Pictures paired with source code:
>>>>

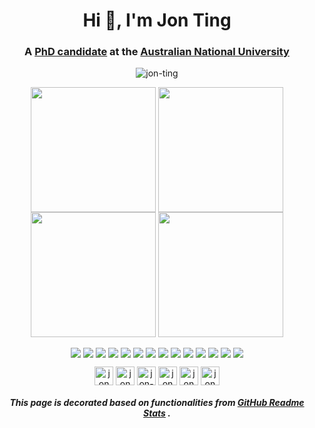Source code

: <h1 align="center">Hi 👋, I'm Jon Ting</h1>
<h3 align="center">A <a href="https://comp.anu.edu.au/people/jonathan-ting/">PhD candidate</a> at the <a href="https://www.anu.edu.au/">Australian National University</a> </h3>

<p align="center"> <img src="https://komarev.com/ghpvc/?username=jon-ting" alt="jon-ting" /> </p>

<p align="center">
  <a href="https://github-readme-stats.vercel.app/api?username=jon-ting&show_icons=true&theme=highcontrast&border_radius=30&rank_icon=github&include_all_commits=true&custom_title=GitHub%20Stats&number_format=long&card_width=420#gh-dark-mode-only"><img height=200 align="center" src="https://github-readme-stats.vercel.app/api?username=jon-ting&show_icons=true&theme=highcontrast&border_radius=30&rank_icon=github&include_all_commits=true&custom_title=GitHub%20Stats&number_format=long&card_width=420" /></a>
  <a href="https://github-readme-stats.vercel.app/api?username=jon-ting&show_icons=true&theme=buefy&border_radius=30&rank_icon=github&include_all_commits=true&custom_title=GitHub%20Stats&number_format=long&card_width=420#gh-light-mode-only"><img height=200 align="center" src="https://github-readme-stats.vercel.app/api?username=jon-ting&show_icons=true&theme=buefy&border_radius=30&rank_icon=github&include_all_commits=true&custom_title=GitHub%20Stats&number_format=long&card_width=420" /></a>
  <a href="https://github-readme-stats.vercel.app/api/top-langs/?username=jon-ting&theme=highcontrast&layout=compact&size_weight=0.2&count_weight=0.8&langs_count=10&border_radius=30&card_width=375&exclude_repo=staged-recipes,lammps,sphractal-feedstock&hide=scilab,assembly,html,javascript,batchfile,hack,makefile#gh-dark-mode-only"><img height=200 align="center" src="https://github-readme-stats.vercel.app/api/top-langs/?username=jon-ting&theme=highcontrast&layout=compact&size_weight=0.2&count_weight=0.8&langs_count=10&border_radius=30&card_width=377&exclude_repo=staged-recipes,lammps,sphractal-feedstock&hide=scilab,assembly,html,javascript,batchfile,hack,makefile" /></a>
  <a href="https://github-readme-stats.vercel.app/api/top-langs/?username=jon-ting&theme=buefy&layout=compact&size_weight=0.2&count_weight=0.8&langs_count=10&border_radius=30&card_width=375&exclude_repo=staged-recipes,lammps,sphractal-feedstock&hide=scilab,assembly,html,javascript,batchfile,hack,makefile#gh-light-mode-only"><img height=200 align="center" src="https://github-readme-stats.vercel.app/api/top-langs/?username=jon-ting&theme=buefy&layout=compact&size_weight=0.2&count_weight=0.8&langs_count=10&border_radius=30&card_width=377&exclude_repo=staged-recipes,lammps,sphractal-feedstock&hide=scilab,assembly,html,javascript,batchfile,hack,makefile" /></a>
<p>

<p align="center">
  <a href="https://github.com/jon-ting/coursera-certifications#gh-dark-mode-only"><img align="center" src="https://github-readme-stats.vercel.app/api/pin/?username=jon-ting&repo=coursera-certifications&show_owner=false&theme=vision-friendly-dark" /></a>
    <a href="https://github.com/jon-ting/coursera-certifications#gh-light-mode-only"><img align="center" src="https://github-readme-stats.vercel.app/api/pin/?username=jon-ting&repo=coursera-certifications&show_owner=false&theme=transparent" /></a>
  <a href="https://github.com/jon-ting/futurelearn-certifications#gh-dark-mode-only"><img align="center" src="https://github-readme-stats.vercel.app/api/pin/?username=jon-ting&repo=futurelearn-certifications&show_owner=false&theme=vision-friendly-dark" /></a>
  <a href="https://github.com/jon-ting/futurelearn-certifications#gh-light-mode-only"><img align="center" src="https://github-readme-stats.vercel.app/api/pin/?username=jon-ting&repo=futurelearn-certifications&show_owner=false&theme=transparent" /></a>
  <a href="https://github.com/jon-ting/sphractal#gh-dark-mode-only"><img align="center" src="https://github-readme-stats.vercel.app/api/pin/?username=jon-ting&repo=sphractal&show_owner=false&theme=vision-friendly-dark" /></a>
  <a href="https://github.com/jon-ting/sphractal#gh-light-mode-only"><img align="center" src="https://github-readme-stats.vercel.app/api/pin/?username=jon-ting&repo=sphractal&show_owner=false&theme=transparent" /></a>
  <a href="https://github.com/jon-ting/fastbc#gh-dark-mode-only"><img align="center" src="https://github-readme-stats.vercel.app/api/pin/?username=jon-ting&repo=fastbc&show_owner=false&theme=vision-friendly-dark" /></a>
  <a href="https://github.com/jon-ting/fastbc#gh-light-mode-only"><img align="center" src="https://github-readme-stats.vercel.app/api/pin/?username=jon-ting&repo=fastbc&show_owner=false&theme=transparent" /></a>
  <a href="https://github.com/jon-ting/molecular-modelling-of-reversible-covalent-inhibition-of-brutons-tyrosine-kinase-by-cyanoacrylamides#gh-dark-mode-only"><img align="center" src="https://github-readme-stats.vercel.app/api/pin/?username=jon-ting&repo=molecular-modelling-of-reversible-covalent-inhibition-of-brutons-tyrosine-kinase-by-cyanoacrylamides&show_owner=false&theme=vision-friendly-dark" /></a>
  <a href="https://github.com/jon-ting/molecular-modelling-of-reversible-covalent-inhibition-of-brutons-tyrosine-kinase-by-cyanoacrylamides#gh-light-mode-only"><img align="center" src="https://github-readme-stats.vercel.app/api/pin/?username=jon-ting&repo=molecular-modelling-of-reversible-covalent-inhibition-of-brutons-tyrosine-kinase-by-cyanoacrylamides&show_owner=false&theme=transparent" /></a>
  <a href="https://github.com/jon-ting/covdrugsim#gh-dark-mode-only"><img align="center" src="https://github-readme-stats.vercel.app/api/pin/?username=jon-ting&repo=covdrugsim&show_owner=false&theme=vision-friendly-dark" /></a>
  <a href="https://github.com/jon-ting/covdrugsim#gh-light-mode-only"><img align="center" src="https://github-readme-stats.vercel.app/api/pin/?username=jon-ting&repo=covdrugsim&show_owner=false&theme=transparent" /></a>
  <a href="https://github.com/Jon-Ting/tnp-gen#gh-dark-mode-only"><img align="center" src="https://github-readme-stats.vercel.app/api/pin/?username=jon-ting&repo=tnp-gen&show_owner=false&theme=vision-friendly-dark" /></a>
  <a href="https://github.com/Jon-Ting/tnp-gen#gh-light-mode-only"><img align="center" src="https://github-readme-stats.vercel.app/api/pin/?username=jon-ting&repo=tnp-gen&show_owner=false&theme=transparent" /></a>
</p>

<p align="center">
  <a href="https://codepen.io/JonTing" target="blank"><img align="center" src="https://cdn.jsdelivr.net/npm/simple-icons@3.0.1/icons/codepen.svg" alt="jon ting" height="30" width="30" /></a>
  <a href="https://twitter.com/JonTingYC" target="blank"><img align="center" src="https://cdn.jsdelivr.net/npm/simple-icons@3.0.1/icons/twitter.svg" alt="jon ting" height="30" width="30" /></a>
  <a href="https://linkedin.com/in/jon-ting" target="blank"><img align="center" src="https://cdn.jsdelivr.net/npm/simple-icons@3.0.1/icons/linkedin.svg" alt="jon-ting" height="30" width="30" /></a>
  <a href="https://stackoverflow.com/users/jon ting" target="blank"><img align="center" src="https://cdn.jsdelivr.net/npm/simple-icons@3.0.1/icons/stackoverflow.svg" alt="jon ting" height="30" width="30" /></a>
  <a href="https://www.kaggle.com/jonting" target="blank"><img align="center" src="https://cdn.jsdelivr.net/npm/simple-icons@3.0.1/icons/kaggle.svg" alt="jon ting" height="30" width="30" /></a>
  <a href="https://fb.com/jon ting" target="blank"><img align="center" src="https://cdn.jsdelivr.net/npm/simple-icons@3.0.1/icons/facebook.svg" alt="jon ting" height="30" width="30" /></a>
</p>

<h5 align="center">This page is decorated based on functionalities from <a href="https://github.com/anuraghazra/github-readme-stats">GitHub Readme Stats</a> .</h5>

<<<<
>>>>

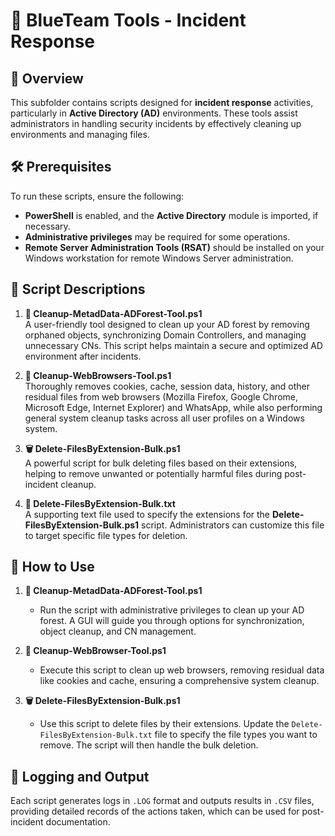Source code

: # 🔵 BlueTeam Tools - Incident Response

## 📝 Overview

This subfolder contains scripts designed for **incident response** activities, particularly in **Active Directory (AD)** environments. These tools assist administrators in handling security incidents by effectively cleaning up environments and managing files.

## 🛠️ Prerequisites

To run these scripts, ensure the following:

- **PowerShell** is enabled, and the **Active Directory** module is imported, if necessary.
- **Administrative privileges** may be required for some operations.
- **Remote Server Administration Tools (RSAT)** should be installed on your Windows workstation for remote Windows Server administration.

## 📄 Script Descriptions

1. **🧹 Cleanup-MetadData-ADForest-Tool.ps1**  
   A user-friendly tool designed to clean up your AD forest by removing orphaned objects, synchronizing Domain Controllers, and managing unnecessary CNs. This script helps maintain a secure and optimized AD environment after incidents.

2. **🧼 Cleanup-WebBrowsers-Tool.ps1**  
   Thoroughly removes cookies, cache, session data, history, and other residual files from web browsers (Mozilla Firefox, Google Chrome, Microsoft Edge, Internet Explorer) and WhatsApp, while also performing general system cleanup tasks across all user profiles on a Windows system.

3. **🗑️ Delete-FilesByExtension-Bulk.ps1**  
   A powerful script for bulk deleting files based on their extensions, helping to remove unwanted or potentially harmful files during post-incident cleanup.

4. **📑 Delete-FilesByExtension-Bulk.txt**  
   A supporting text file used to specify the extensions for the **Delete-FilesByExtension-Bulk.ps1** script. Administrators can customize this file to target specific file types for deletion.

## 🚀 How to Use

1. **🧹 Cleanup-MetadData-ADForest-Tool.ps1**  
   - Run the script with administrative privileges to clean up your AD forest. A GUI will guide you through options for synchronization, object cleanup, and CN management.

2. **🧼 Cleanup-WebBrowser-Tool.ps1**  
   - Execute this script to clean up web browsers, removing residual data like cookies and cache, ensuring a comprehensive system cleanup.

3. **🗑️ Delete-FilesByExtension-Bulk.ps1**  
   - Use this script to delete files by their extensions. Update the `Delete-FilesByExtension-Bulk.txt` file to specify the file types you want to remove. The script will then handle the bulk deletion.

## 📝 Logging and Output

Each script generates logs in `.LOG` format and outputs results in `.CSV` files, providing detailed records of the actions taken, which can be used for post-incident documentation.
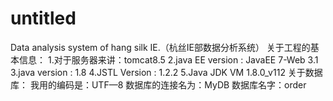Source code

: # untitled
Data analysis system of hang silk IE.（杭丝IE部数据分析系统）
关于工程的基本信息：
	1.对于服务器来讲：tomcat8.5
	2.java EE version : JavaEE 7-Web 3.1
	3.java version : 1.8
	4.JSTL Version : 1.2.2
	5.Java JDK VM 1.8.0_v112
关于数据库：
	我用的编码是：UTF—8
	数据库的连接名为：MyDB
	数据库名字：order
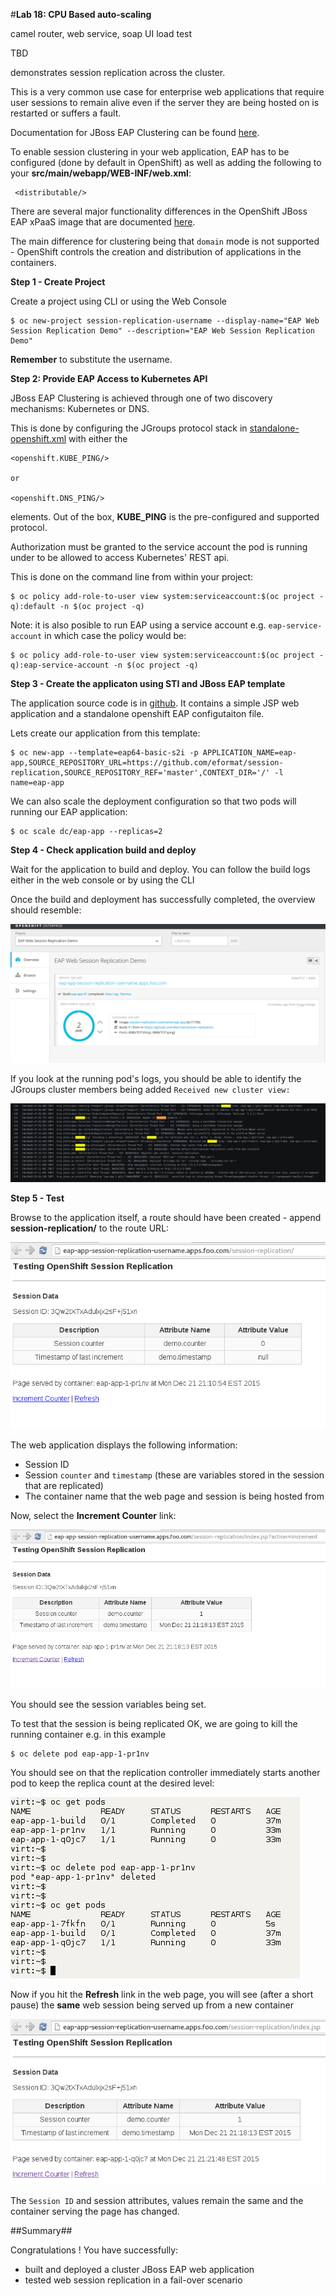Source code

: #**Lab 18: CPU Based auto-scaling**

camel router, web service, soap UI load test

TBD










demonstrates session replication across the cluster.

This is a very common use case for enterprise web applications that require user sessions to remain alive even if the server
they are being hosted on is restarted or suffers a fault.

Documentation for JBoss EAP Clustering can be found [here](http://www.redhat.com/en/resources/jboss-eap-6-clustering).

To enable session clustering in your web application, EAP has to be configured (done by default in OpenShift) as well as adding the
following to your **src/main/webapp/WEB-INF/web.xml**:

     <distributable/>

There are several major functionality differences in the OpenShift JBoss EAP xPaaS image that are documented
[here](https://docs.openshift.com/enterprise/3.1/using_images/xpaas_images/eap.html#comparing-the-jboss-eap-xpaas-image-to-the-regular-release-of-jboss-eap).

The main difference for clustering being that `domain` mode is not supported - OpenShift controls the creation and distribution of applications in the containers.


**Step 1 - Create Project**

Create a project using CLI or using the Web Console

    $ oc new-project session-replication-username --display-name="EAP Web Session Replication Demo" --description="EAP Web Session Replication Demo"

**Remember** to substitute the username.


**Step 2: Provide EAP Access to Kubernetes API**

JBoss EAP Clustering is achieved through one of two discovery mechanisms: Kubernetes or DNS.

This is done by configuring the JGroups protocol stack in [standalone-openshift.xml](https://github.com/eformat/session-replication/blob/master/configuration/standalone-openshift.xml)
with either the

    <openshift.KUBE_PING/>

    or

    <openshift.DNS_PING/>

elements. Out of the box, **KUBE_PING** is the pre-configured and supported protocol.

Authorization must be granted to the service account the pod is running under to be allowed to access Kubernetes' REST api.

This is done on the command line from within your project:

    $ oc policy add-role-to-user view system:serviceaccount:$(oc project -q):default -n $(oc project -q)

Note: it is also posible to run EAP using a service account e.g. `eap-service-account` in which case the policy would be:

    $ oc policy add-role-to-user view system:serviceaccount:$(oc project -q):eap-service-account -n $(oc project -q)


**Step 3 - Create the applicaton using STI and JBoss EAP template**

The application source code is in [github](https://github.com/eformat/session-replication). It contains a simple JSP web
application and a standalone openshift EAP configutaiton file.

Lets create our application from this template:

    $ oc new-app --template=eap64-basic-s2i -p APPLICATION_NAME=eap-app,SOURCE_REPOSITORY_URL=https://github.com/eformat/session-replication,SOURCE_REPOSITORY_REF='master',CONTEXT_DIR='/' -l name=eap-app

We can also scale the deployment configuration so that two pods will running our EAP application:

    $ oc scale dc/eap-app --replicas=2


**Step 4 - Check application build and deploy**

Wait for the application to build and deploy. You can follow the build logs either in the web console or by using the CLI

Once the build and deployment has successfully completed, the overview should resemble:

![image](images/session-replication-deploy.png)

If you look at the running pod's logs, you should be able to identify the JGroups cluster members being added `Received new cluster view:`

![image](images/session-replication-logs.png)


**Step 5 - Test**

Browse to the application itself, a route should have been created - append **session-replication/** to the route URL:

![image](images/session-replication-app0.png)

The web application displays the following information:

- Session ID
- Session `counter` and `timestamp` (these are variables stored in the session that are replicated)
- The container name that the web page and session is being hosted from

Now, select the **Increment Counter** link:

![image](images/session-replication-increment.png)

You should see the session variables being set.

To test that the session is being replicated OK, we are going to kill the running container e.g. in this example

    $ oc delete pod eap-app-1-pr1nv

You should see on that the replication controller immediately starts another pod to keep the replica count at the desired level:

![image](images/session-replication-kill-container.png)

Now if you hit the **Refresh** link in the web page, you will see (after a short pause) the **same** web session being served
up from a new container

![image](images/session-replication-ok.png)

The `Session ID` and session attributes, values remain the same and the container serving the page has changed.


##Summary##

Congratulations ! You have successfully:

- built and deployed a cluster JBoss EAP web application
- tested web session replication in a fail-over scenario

<<<<

WORK ITEM: The word is "following". Copy every line above where it appears.

ANSWER AREA:
To run these scripts, ensure the following:
following to your **src/main/webapp/WEB-INF/web.xml**:
The web application displays the following information:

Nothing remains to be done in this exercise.